WORK INSTRUCTION ->
Output the opening lines of the records exactly. End with the line that contains "Parameters ::= Nothing".

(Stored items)
== Segment start ==
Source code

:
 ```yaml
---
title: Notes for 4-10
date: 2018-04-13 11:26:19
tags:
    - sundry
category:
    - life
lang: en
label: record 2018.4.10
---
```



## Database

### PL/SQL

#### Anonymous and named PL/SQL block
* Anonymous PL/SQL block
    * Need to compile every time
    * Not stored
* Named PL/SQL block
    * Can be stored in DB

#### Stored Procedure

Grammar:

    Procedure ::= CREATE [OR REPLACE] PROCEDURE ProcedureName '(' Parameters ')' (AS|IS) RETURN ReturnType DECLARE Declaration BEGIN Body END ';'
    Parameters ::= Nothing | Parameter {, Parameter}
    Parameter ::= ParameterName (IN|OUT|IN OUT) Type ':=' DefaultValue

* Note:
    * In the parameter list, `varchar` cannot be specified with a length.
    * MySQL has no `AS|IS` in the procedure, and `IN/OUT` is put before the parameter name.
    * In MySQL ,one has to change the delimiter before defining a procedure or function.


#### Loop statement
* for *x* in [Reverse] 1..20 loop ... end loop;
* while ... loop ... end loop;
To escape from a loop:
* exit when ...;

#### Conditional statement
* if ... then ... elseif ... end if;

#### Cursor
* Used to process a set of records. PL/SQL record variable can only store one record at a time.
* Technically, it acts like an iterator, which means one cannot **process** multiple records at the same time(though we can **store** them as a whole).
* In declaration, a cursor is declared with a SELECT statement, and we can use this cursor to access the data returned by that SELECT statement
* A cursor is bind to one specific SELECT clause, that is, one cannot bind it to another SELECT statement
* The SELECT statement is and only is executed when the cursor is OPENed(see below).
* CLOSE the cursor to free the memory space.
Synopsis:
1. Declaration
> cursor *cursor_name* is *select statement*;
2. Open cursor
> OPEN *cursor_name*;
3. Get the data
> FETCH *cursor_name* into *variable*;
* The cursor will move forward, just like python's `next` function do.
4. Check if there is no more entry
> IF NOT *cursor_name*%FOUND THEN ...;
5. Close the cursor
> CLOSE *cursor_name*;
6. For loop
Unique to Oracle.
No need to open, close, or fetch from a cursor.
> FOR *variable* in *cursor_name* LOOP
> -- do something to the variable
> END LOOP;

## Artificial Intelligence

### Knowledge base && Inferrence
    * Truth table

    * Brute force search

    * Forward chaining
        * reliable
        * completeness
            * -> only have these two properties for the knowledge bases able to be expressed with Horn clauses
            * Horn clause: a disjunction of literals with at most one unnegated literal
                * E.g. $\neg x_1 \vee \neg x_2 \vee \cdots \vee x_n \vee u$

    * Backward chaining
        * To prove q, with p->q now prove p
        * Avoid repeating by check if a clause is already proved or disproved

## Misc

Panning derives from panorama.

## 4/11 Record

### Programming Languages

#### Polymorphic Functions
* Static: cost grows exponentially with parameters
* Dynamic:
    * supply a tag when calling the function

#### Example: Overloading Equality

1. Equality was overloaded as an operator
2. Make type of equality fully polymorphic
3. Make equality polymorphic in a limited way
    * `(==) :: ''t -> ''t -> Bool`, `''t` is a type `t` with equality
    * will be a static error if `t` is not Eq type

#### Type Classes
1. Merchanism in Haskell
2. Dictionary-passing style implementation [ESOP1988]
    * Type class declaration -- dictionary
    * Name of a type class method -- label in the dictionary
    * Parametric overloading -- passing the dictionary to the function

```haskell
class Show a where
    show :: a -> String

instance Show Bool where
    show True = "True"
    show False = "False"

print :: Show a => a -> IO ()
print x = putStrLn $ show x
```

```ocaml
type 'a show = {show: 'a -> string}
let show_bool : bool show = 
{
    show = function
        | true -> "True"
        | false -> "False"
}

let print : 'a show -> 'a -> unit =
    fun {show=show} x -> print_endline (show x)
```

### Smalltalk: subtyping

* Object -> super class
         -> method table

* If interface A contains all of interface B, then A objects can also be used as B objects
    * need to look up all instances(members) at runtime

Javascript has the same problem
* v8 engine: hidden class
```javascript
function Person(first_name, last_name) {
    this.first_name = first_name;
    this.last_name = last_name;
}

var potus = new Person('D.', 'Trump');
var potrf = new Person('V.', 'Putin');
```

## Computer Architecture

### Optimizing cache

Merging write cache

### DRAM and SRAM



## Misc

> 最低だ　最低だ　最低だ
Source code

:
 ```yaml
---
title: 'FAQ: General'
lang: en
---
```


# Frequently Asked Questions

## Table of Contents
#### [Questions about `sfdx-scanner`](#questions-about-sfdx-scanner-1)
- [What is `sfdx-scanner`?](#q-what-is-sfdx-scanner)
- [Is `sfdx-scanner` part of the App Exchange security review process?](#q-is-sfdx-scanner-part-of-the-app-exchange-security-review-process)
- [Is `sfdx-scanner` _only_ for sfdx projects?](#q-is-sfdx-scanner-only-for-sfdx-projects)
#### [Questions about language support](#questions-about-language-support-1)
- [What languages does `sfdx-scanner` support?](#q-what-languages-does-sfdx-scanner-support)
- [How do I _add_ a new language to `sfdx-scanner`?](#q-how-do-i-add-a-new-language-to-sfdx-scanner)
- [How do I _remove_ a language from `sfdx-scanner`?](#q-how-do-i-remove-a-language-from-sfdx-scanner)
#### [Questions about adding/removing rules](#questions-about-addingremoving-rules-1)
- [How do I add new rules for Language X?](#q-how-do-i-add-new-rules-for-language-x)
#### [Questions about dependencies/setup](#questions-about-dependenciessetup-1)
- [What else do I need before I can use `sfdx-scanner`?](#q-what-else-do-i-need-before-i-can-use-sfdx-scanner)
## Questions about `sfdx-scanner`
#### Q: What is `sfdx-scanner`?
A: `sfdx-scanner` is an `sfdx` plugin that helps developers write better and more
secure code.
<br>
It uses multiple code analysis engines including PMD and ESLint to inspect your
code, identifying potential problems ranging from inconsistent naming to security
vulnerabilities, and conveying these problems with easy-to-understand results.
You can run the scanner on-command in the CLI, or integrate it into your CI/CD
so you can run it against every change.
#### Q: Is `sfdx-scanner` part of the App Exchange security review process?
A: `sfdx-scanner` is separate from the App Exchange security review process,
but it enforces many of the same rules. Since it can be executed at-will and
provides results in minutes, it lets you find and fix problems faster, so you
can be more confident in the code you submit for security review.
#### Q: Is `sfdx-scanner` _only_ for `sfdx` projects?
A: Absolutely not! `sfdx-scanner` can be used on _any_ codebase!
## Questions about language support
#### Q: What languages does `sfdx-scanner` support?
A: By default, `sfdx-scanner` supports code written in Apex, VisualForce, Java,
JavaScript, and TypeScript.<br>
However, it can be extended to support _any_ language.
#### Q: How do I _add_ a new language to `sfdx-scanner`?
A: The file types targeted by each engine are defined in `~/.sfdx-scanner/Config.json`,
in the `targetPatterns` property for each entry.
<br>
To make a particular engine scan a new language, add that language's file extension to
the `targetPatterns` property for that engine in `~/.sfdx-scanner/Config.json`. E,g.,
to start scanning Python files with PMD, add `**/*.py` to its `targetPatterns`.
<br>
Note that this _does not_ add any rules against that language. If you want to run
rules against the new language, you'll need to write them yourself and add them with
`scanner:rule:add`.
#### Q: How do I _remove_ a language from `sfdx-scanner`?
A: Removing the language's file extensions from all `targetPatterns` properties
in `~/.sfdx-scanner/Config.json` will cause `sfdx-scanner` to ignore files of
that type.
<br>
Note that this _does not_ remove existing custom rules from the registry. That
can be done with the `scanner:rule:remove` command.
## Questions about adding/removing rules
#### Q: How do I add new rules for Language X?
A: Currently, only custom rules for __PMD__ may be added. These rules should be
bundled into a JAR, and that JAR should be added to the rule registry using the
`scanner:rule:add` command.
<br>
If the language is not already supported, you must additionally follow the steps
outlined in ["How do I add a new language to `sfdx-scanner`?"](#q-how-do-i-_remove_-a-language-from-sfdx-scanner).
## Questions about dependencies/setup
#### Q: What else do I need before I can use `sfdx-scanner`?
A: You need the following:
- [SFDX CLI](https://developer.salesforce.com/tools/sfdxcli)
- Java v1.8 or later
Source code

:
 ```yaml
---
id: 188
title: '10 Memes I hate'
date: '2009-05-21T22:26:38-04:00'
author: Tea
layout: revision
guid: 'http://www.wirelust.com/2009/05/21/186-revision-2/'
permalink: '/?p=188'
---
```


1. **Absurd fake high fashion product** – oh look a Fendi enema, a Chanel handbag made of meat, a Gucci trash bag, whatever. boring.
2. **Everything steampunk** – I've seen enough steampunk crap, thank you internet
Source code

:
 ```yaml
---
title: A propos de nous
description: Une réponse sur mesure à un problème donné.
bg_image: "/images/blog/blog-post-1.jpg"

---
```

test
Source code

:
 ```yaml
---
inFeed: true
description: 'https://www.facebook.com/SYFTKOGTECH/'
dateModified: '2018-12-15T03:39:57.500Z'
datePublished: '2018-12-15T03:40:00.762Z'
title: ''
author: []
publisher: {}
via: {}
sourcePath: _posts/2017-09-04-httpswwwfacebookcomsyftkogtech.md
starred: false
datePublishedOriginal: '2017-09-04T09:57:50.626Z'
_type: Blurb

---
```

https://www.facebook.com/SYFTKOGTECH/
== Segment end ==
SOLVED EXERCISE ->
Source code

:
 ```yaml
---
title: Notes for 4-10
date: 2018-04-13 11:26:19
tags:
    - sundry
category:
    - life
lang: en
label: record 2018.4.10
---
```



## Database

### PL/SQL

#### Anonymous and named PL/SQL block
* Anonymous PL/SQL block
    * Need to compile every time
    * Not stored
* Named PL/SQL block
    * Can be stored in DB

#### Stored Procedure

Grammar:

    Procedure ::= CREATE [OR REPLACE] PROCEDURE ProcedureName '(' Parameters ')' (AS|IS) RETURN ReturnType DECLARE Declaration BEGIN Body END ';'
    Parameters ::= Nothing | Parameter {, Parameter}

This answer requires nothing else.